Segment Open

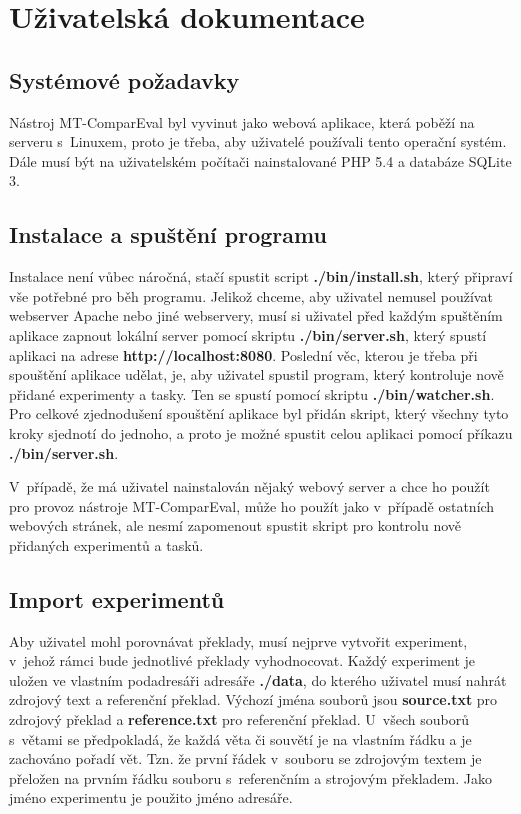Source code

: \chapter{Uživatelská dokumentace}
\label{chap:users}

\section{Systémové požadavky}
Nástroj MT-ComparEval byl vyvinut jako webová aplikace,
  která poběží na serveru s~Linuxem,
  proto je třeba,
  aby uživatelé používali tento operační systém.
Dále musí být na uživatelském počítači nainstalované PHP 5.4 a databáze SQLite 3.

\section{Instalace a spuštění programu}
Instalace není vůbec náročná,
  stačí spustit script \textbf{./bin/install.sh},
  který připraví vše potřebné pro běh programu. 
Jelikož chceme,
  aby uživatel nemusel používat webserver Apache nebo jiné webservery,
  musí si uživatel před každým spuštěním aplikace zapnout lokální server pomocí skriptu \textbf{./bin/server.sh},
  který spustí aplikaci na adrese \textbf{http://localhost:8080}.
Poslední věc,
  kterou je třeba při spouštění aplikace udělat, je,
  aby uživatel spustil program,
  který kontroluje nově přidané experimenty a tasky.
Ten se spustí pomocí skriptu \textbf{./bin/watcher.sh}.
Pro celkové zjednodušení spouštění aplikace byl přidán skript,
  který všechny tyto kroky sjednotí do jednoho,
  a proto je možné spustit celou aplikaci pomocí příkazu \textbf{./bin/server.sh}.

V~případě, že má uživatel nainstalován nějaký webový server
  a chce ho použít pro provoz nástroje MT-ComparEval,
  může ho použít jako v~případě ostatních webových stránek,
  ale nesmí zapomenout spustit skript pro kontrolu nově přidaných experimentů a tasků.

\section{Import experimentů}
Aby uživatel mohl porovnávat překlady,
  musí nejprve vytvořit experiment,
  v~jehož rámci bude jednotlivé překlady vyhodnocovat.
Každý experiment je uložen ve vlastním podadresáři adresáře \textbf{./data},
  do kterého uživatel musí nahrát zdrojový text a referenční překlad.
Výchozí jména souborů jsou \textbf{source.txt} pro zdrojový překlad
  a \textbf{reference.txt} pro referenční překlad.
U~všech souborů s~větami se předpokladá,
  že každá věta či souvětí je na vlastním řádku
  a je zachováno pořadí vět.
Tzn. že první řádek v~souboru se zdrojovým textem je přeložen na prvním řádku souboru s~referenčním a strojovým překladem.
Jako jméno experimentu je použito jméno adresáře.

Segment Closed

• _WHAT THE TASK REQUIRES_: Since pictures are not part of the copy, set down only the remaining data exactly.

• _ANSWER FOR THE TASK_:
Source code

: \chapter{Uživatelská dokumentace}
\label{chap:users}

\section{Systémové požadavky}
Nástroj MT-ComparEval byl vyvinut jako webová aplikace,
  která poběží na serveru s~Linuxem,
  proto je třeba,
  aby uživatelé používali tento operační systém.
Dále musí být na uživatelském počítači nainstalované PHP 5.4 a databáze SQLite 3.

\section{Instalace a spuštění programu}
Instalace není vůbec náročná,
  stačí spustit script \textbf{./bin/install.sh},
  který připraví vše potřebné pro běh programu. 
Jelikož chceme,
  aby uživatel nemusel používat webserver Apache nebo jiné webservery,
  musí si uživatel před každým spuštěním aplikace zapnout lokální server pomocí skriptu \textbf{./bin/server.sh},
  který spustí aplikaci na adrese \textbf{http://localhost:8080}.
Poslední věc,
  kterou je třeba při spouštění aplikace udělat, je,
  aby uživatel spustil program,
  který kontroluje nově přidané experimenty a tasky.
Ten se spustí pomocí skriptu \textbf{./bin/watcher.sh}.
Pro celkové zjednodušení spouštění aplikace byl přidán skript,
  který všechny tyto kroky sjednotí do jednoho,
  a proto je možné spustit celou aplikaci pomocí příkazu \textbf{./bin/server.sh}.

V~případě, že má uživatel nainstalován nějaký webový server
  a chce ho použít pro provoz nástroje MT-ComparEval,
  může ho použít jako v~případě ostatních webových stránek,
  ale nesmí zapomenout spustit skript pro kontrolu nově přidaných experimentů a tasků.

\section{Import experimentů}
Aby uživatel mohl porovnávat překlady,
  musí nejprve vytvořit experiment,
  v~jehož rámci bude jednotlivé překlady vyhodnocovat.
Každý experiment je uložen ve vlastním podadresáři adresáře \textbf{./data},
  do kterého uživatel musí nahrát zdrojový text a referenční překlad.
Výchozí jména souborů jsou \textbf{source.txt} pro zdrojový překlad
  a \textbf{reference.txt} pro referenční překlad.
U~všech souborů s~větami se předpokladá,
  že každá věta či souvětí je na vlastním řádku
  a je zachováno pořadí vět.
Tzn. že první řádek v~souboru se zdrojovým textem je přeložen na prvním řádku souboru s~referenčním a strojovým překladem.
Jako jméno experimentu je použito jméno adresáře.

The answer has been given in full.